Для Элиаде „код полярности” приобретает, с одной стороны, значение способа „прочтения” природы и человеческого существования, с другой – универсального системообразующего принципа, охватывающего все многообразие бинарных и дуалистических представлений.
Дуализм мышления, проявившийся в культуре в виде устойчивых ментальных конструктов типа „Свой/Чужой”, на уровне человеческого существования создал и свои структурные параллели – „Запад/Восток”, „Традиция/Современность”, которые несут на себе ту же семантическую нагрузку, меняющуюся в зависимости от семантического соотношения в „основной” паре. Вплоть до середины нашего века это противоположение и было основанием для изучения (и, во многом, восприятии) того, что мы будем в дальнейшем называть „культурой Другого”, какие имена ни получал бы этот „Другой” – Востока, традиционного общества, примитивной культуры и т.д.
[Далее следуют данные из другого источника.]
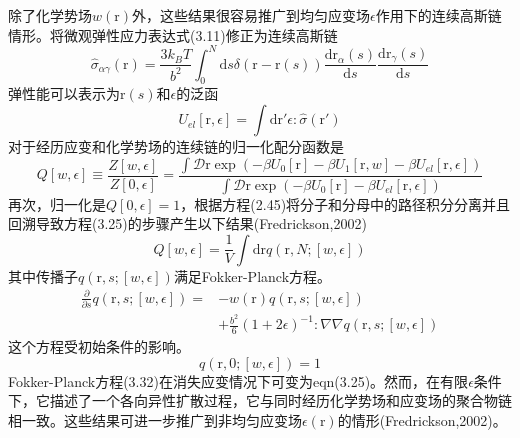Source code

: 除了化学势场$w(\mathrm{r})$外，这些结果很容易推广到均匀应变场$\epsilon$作用下的连续高斯链情形。将微观弹性应力表达式(3.11)修正为连续高斯链
\begin{equation}
\hat{\sigma}_{\alpha\gamma}(\mathrm{r})=\frac{3k_BT}{b^2}\int_0^N\mathrm{d}s\delta(\mathrm{r}-\mathrm{r}(s))\frac{\mathrm{d}\mathrm{r}_{\alpha}(s)}{\mathrm{d}s}\frac{\mathrm{d}\mathrm{r}_{\gamma}(s)}{\mathrm{d}s}
\end{equation}
弹性能可以表示为$\mathrm{r}(s)$和$\epsilon$的泛函
\begin{equation}
U_{el}[\mathrm{r},\epsilon]=\int\mathrm{d}\mathrm{r}'\epsilon:\hat{\sigma}(\mathrm{r}')
\end{equation}
对于经历应变和化学势场的连续链的归一化配分函数是
\begin{equation}
Q[w,\epsilon]\equiv\frac{Z[w,\epsilon]}{Z[0,\epsilon]}=\frac{\int\mathcal{D}\mathrm{r}\exp(-\beta U_0[\mathrm{r}]-\beta U_1[\mathrm{r},w]-\beta U_{el}[\mathrm{r},\epsilon])}{\int\mathcal{D}\mathrm{r}\exp(-\beta U_0[\mathrm{r}]-\beta U_{el}[\mathrm{r},\epsilon])}
\end{equation}
再次，归一化是$Q[0,\epsilon]=1$，根据方程(2.45)将分子和分母中的路径积分分离并且回溯导致方程(3.25)的步骤产生以下结果(Fredrickson,2002)
\begin{equation}
Q[w,\epsilon]=\frac{1}{V}\int\mathrm{d}\mathrm{r}q(\mathrm{r},N;[w,\epsilon])
\end{equation}
其中传播子$q(\mathrm{r},s;[w,\epsilon])$满足Fokker-Planck方程。
\begin{equation}
\begin{aligned}
\frac{\partial}{\partial s}q(\mathrm{r},s;[w,\epsilon])=&-w(\mathrm{r})q(\mathrm{r},s;[w,\epsilon])\\
&+\frac{b^2}{6}(1+2\epsilon)^{-1}:\nabla\nabla q(\mathrm{r},s;[w,\epsilon])
\end{aligned}
\end{equation}
这个方程受初始条件的影响。
\begin{equation}
q(\mathrm{r},0;[w,\epsilon])=1
\end{equation}
Fokker-Planck方程(3.32)在消失应变情况下可变为eqn(3.25)。然而，在有限$\epsilon$条件下，它描述了一个各向异性扩散过程，它与同时经历化学势场和应变场的聚合物链相一致。这些结果可进一步推广到非均匀应变场$\epsilon(\mathrm{r})$的情形(Fredrickson,2002)。

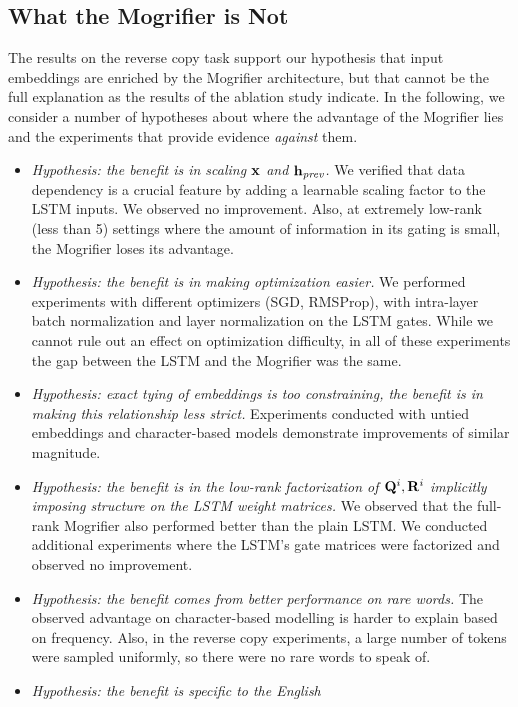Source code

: \subsection{What the Mogrifier is Not}

The results on the reverse copy task support our hypothesis that input
embeddings are enriched by the Mogrifier architecture, but that cannot
be the full explanation as the results of the ablation study indicate.
%
In the following, we consider a number of hypotheses about where the
advantage of the Mogrifier lies and the experiments that provide
evidence \emph{against} them.
\begin{itemize}
\renewcommand\labelitemi{\scriptsize\Lightning}
\item \emph{Hypothesis: the benefit is in scaling $\mathbf{x}$ and
  $\mathbf{h}_{\textit{prev}}$.} We verified that data dependency is a crucial feature by
  adding a learnable scaling factor to the LSTM inputs. We observed no
  improvement. Also, at extremely low-rank (less than 5) settings
  where the amount of information in its gating is small, the
  Mogrifier loses its advantage.
\item \emph{Hypothesis: the benefit is in making optimization easier.}
  We performed experiments with different optimizers (SGD, RMSProp),
  with intra-layer batch normalization and layer normalization on the
  LSTM gates. While we cannot rule out an effect on optimization
  difficulty, in all of these experiments the gap between the LSTM and
  the Mogrifier was the same.
\item \emph{Hypothesis: exact tying of embeddings is too constraining,
  the benefit is in making this relationship less strict.} Experiments
  conducted with untied embeddings and character-based models
  demonstrate improvements of similar magnitude.
\item \emph{Hypothesis: the benefit is in the low-rank factorization
  of $\mathbf{Q}^{i}, \mathbf{R}^{i}$ implicitly imposing structure on the LSTM
  weight matrices.} We observed that the full-rank Mogrifier also
  performed better than the plain LSTM. We conducted additional
  experiments where the LSTM's gate matrices were factorized and
  observed no improvement.
\item \emph{Hypothesis: the benefit comes from better performance on
  rare words.} The observed advantage on character-based modelling is
  harder to explain based on frequency. Also, in the reverse copy
  experiments, a large number of tokens were sampled uniformly, so
  there were no rare words to speak of.
\item \emph{Hypothesis: the benefit is specific to the English
}
\end{itemize}
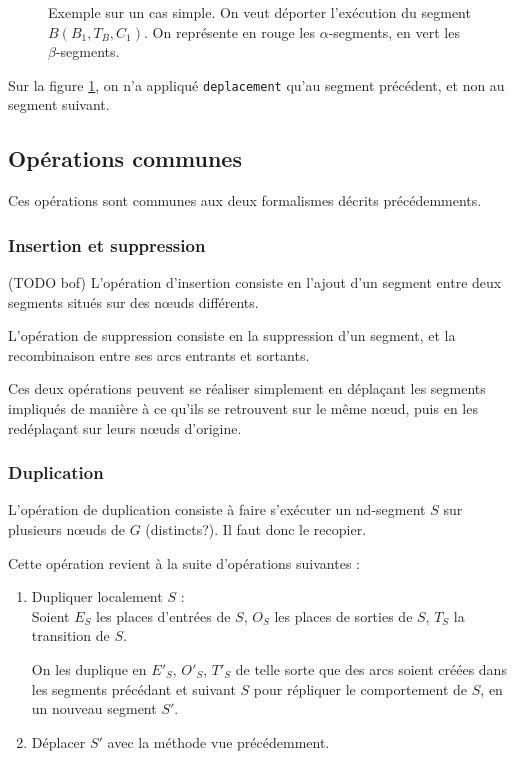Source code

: \begin{figure}[h]
\centering

\caption{Exemple sur un cas simple. On veut déporter l'exécution du segment $B(B_1, T_B, C_1)$. On représente en rouge les $\alpha$-segments, en vert les $\beta$-segments.}
\label{fig:deplacementForm2}
\end{figure}

Sur la figure \ref{fig:deplacementForm2}, on n'a appliqué \texttt{deplacement} qu'au segment précédent, et non au segment suivant.

\subsection{Opérations communes}
Ces opérations sont communes aux deux formalismes décrits précédemments.

\subsubsection{Insertion et suppression}
(TODO bof)
L'opération d'insertion consiste en l'ajout d'un segment entre deux segments situés sur des nœuds différents.

L'opération de suppression consiste en la suppression d'un segment, et la recombinaison entre ses arcs entrants et sortants.

Ces deux opérations peuvent se réaliser simplement en déplaçant les segments impliqués de manière à ce qu'ils se retrouvent sur le même nœud, puis en les redéplaçant sur leurs nœuds d'origine.

\subsubsection{Duplication}
L'opération de duplication consiste à faire s'exécuter un nd-segment $S$ sur plusieurs nœuds de $G$ (distincts?). Il faut donc le recopier.

Cette opération revient à la suite d'opérations suivantes : 
\begin{enumerate}
\item Dupliquer localement $S$ : \\
		Soient $E_S$ les places d'entrées de $S$, $O_S$ les places de sorties de $S$, $T_S$ la transition de $S$.
		
		On les duplique en $E'_S$, $O'_S$, $T'_S$ de telle sorte que des arcs soient créées dans les segments précédant et suivant $S$ pour répliquer le comportement de $S$, en un nouveau segment $S'$.
\item Déplacer $S'$ avec la méthode vue précédemment.
\end{enumerate}



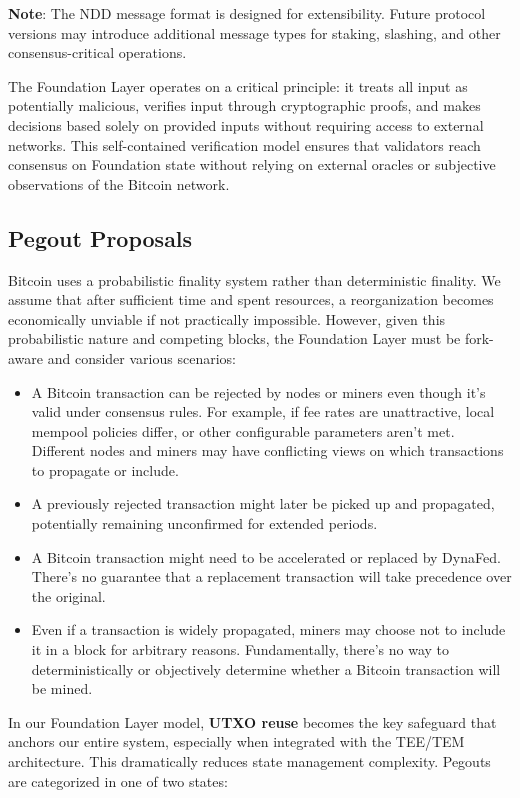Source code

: \textbf{Note}: The NDD message format is designed for extensibility. Future protocol versions may introduce additional message types for staking, slashing, and other consensus-critical operations.

The Foundation Layer operates on a critical principle: it treats all input as potentially malicious, verifies input through cryptographic proofs, and makes decisions based solely on provided inputs without requiring access to external networks. This self-contained verification model ensures that validators reach consensus on Foundation state without relying on external oracles or subjective observations of the Bitcoin network.

\subsection{Pegout Proposals}
\label{sec:pegout-proposals}

Bitcoin uses a probabilistic finality system rather than deterministic finality. We assume that after sufficient time and spent resources, a reorganization becomes economically unviable if not practically impossible. However, given this probabilistic nature and competing blocks, the Foundation Layer must be fork-aware and consider various scenarios:

\begin{itemize}
    \item A Bitcoin transaction can be rejected by nodes or miners even though it's valid under consensus rules. For example, if fee rates are unattractive, local mempool policies differ, or other configurable parameters aren't met. Different nodes and miners may have conflicting views on which transactions to propagate or include.
    \item A previously rejected transaction might later be picked up and propagated, potentially remaining unconfirmed for extended periods.
    \item A Bitcoin transaction might need to be accelerated or replaced by DynaFed. There's no guarantee that a replacement transaction will take precedence over the original.
    \item Even if a transaction is widely propagated, miners may choose not to include it in a block for arbitrary reasons. Fundamentally, there's no way to deterministically or objectively determine whether a Bitcoin transaction will be mined.
\end{itemize}

In our Foundation Layer model, \textbf{UTXO reuse} becomes the key safeguard that anchors our entire system, especially when integrated with the TEE/TEM architecture. This dramatically reduces state management complexity. Pegouts are categorized in one of two states:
Практически все исследования в области философии, религии, культурной антропологии, эстетики, искусствознания проводились в рамках и на основе противоположения „Свой/Чужой”, или, говоря более обобщенно, субъектно-объектных отношений. Лишь изменения в культурной парадигме, которые особенно явно ощущаются в последние десятилетия, дают возможность увидеть мир по-иному, если и не преодолевая полностью, то хотя бы пытаясь освободиться от взаимообусловленного диктата субъектно-объектной дуальности для выхода в новое пространство культурного плюрализма. Этот сдвиг связан и с принципиальными изменениями в понимании современной культуры, которую М.Мид определяет как „префигурацию”. Характерной чертой этой культуры является то, что „она принимает факт разрыва между поколениями, ждет, что каждое новое поколение будет жить в мире с иной технологией... Дети сегодня стоят перед лицом будущего, которое настолько неизвестно, что им нельзя управлять так, как мы это пытаемся делать сегодня”3. Эта непредсказуемость и соответственно „незадаваемость” современной культуры связана во многом со стиранием различий между „реальным”, тем, что происходит естественно, и „искусственным”, человеческим артефактом. „В своем бесстрашном исследовании внутренних и внешних миров современная культура достигла переломного пункта – своего рода фазы перехода от одного набора ценностей к другому – к горизонту „невидимости”. Перемена в современной культуре предполагает движение в неизвестное”4.
Динамическое состояние современной культуры затрудняет выделение какого-либо общего принципа или создание четко структурированной модели. Наряду с фрагментарностью, отмеченной нами выше, современная культура демонстирует универсализм, который можно наглядно проследить в такой сфере соединения искусства и технологии как архитектура. Начиная с середины XX века развивается глобальный стиль, вытесняющий региональные стили и отражающий концепцию „глобального сознания”. Наряду с плюралистической концепцией культуры продолжают возникать различные формы „культурного диалога”, раздваивающие мир по-новому: так в настоящее время принято говорить о дихотомии „Север/Юг”. В то же время сама жизнь культуры ставит вопросы, на которые невозможно ответить на основе концепции дуальной структуры мира.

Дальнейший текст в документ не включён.